Puppy Parlor, 4707 Main St., closed in late February because of pressure from national nonprofit the Companion Animal Protection Society.

The business, owned by Tammy Conglianese, opened in 2009.

On her website, Conglianese says she is licensed by the Illinois Department of Agriculture, which oversees pet store operations.

Chicago campaign coordinator for CAPS Ida McCarthy said the organization became alarmed about the nature of Conglianese’s business after viewing a photo, released by the Illinois Department of Agriculture, of the store’s back room. In the picture, dogs are stored in small cages stacked four high.

A list compiled by the Humane Society of the United States includes Puppy Parlor among the top 100 “problem puppy mills” in the U.S.

Posted on the Puppy Parlor site are several inspection reports from the Department of Agriculture from May through September, 2013. The inspections appear to have been made in response to complaints describing “inhumane” and “filthy” conditions in addition to other concerns.

A puppy mill is defined by the American Society for the Prevention of Cruelty to Animals as a “large-scale commercial dog-breeding operation that places profits over the wellbeing of its dogs.”

A statement noting the store’s closure on the Puppy Parlor website says the “descriptions of these photos have been taken completely out of context.
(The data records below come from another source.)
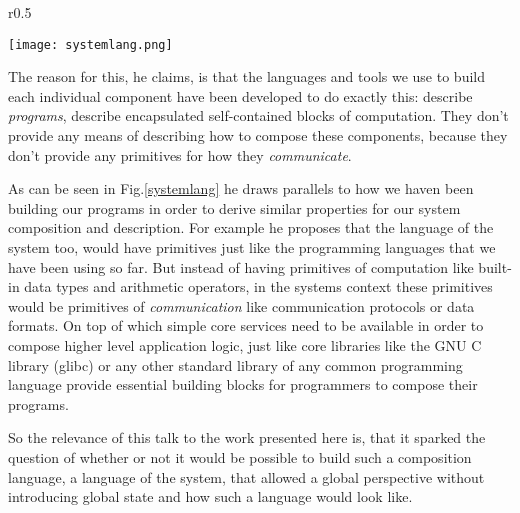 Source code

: \begin{wrapfigure}{r}{0.5\textwidth}

  \texttt{[image: systemlang.png]}
  \caption{Slide-excerp from the talk ``The Language of the System'' by
          Rich Hickey that draws parallels between the composition of
          (local) programs and distributed systems.}
  \label{systemlang}

\end{wrapfigure}

The reason for this, he claims, is that the languages and tools
we use to build each individual component have been developed to
do exactly this: describe \textit{programs}, describe encapsulated
self-contained blocks of computation. They don't provide any
means of describing how to compose these components, because they
don't provide any primitives for how they \textit{communicate}.

As can be seen in Fig.\ref{systemlang} he draws parallels to how
we haven been building our programs in order to derive similar
properties for our system composition and description. For example
he proposes that the language of the system too, would have
primitives just like the programming languages that we have been
using so far. But instead of having primitives of computation like
built-in data types and arithmetic operators, in the systems context
these primitives would be primitives of \textit{communication} like
communication protocols or data formats. On top of which simple
core services need to be available in order to compose higher
level application logic, just like core libraries like
the GNU C library (glibc) \cite{glibc} or any other standard
library of any common programming language provide essential
building blocks for programmers to compose their programs.
\newline

So the relevance of this talk to the work presented here is, that
it sparked the question of whether or not it would be possible to
build such a composition language, a language of the system,
that allowed a global perspective without introducing global
state and how such a language would look like.
\newline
What is missing is actual evidence. There are no specifics.”

The department’s inspection reports list no violations on the part of Puppy Parlor. Notes from a visit Sept. 10 2013 state “there were no signs of mistreatment or neglect on the puppies by (Conglianese).”

The report goes on to state Puppy Parlor is not in the business of breeding but rather obtains the animals from Iowa-based breeders Oleo Acres and Conrad Kennels.

Inspection notes from a report dated July 2 2013, state “When I went into the back room with the most cages, I did see that it was about eight columns of cages. The columns consisted of two total cages stacked on top of one ... the puppies appeared healthy with ample space to move around and do their business.”

None of the reports available on the Puppy Parlor website indicate how many dogs and puppies were kept in the store’s back room.

According to CAPS and McCarthy, the pet store had about 50 adult dogs and 50 puppies in what McCarthy says was a total of 1,800 square feet of space.

Efforts to reach Conglianese for comment were unsuccessful.

McCarthy said her organization contacted both the village and the Department of Agriculture.

She said the department couldn’t do anything because the dogs, though stored in a cramped space, were kept within state guidelines.

CAPS affiliated protesters began gathering on a daily basis outside the store in July 2013, McCarthy said, urging Conglianese to change her business.

“Since the beginning of 2009, our police department has taken 81 calls regarding the Puppy Parlor business,” said Lisle Police Department’s Deputy Chief of Administration Ron Wilke in an email. “Of those calls, 38 came from the owner Tammy Conglianese.”

“Many of the calls we received were complaints regarding the business,” he said.

Wilke said the Illinois Department of Agriculture “was contacted several times by our department and conducted their own investigations.”

Since Puppy Parlor closed, McCarthy said Elk Grove-based nonprofit animal rescue Almost Home Foundation has taken 35 of the dogs recovered from the shuttered pet store. 

An online fundraising campaign with a goal of $5,000 has been established to help fund the costs of medical care for the animals, including spaying and neutering. As of March 10, $1,850 had been raised.

“We are just glad to get those dogs out of that backroom,” McCarthy said. “That’s all we ever wanted.”